In other words, to be very concrete, since scaling behavior might (or, in the case of ROOT I/O, probably will) be different with more realistic dataset sizes, stating that ROOT has scalability issues based on runtimes in the order of seconds might be wrong/very misleading: as per my measurements above, scaling might be much better for workloads in which it actually matters.

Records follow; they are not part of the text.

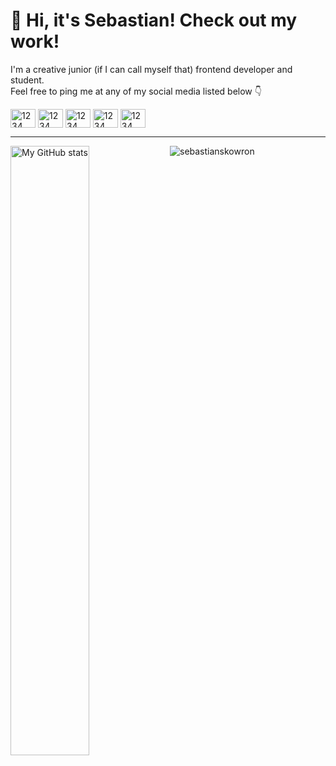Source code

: # :punch: Hi, it's Sebastian! Check out my work!
I'm a creative junior (if I can call myself that) frontend developer and student. <br> Feel free to ping me at any of my social media listed below 👇

<p align="left">
<a href="https://twitter.com/" target="blank"><img align="center" src="https://raw.githubusercontent.com/rahuldkjain/github-profile-readme-generator/master/src/images/icons/Social/twitter.svg" alt="1234" height="30" width="40" /></a>
<a href="https://linkedin.com/in/" target="blank"><img align="center" src="https://raw.githubusercontent.com/rahuldkjain/github-profile-readme-generator/master/src/images/icons/Social/linked-in-alt.svg" alt="1234" height="30" width="40" /></a>
<a href="https://discord.gg/" target="blank"><img align="center" src="https://raw.githubusercontent.com/rahuldkjain/github-profile-readme-generator/master/src/images/icons/Social/discord.svg" alt="1234" height="30" width="40" /></a>
<a href="https://instagram.com/" target="blank"><img align="center" src="https://raw.githubusercontent.com/rahuldkjain/github-profile-readme-generator/master/src/images/icons/Social/instagram.svg" alt="1234" height="30" width="40" /></a>
<a href="https://codepen.io/" target="blank"><img align="center" src="https://raw.githubusercontent.com/rahuldkjain/github-profile-readme-generator/master/src/images/icons/Social/codepen.svg" alt="1234" height="30" width="40" /></a>
</p>

---

<img style="width: 50%" align="left" alt="My GitHub stats" src="https://github-readme-stats.vercel.app/api?username=sebastianskowron&count_private=true" />

<img align="left" src="https://github-readme-stats.vercel.app/api/top-langs?username=sebastianskowron&show_icons=true&locale=en&layout=compact" alt="sebastianskowron" />
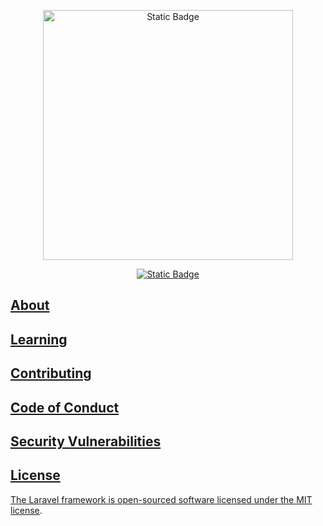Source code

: <p align="center"><a href="https://xetroot.com" target="_blank"><img alt="Static Badge" src="https://img.shields.io/badge/First%20laravel-white?style=flat-square&logo=github&logoColor=black" width="400" alt="Laravel Logo"></a></p>

<p align="center">
<a href="https://github.com/esteham"><img alt="Static Badge" src="https://img.shields.io/badge/esteham-blue?style=plastic&logo=github&logoColor=black">

## About

## Learning

## Contributing

## Code of Conduct

## Security Vulnerabilities

## License

The Laravel framework is open-sourced software licensed under the [MIT license](https://opensource.org/licenses/MIT).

Some extra clarifications:

  • what @ingomueller.net and me are discussing is not the performance difference between the fully pre-compiled version and the macro version, but the performance difference of the macro version (i.e. alwys with just-in-time compiled parts of the computation graph) when loaded in the interpreter as .L macro.C vs .L macro.C+. My tests were performed using the macros at https://github.com/masonproffitt/opendata-benchmarks.git , revision f3ca4ac4ba17ed628888e0e0f0c09f88fa00c7a6 (adding the necessary includes to make .L macro.C+ work). With that said, running on different machines at different amounts of cores it is absolutely possible that we see differences in performance gains even if we run exactly the same code. One thing that might be different is that I always read the data from the filesystem cache to factor out as much as possible disk speed.
  • the fully compiled versions of the RDF solutions, tuned for performance, would likely perform much better than the macros you are using in the paper (they were up to 3x faster in my tests), but as I mention it is totally up to you whether you want to include them in the discussion - our “fault” for having this large variance in performance and requiring users to trade off performance and usability
  • @swunsch incorporated most of @ingomueller.net feedback on ROOT’s open data benchmarks in the past few days (EDIT: and thank you very much for reporting those problems upstream, much appreciated!). Please open other issues/upstream further changes if that’s not the full set of changes you applied: it is really important that we agree on the implementation

Let me also take this chance to thank you all for the super useful discussion, it brought to light actual technical issues and ROOT is all the better for it (and we are not done yet!).

Cheers,
Enrico

This topic was automatically closed 14 days after the last reply. New replies are no longer allowed.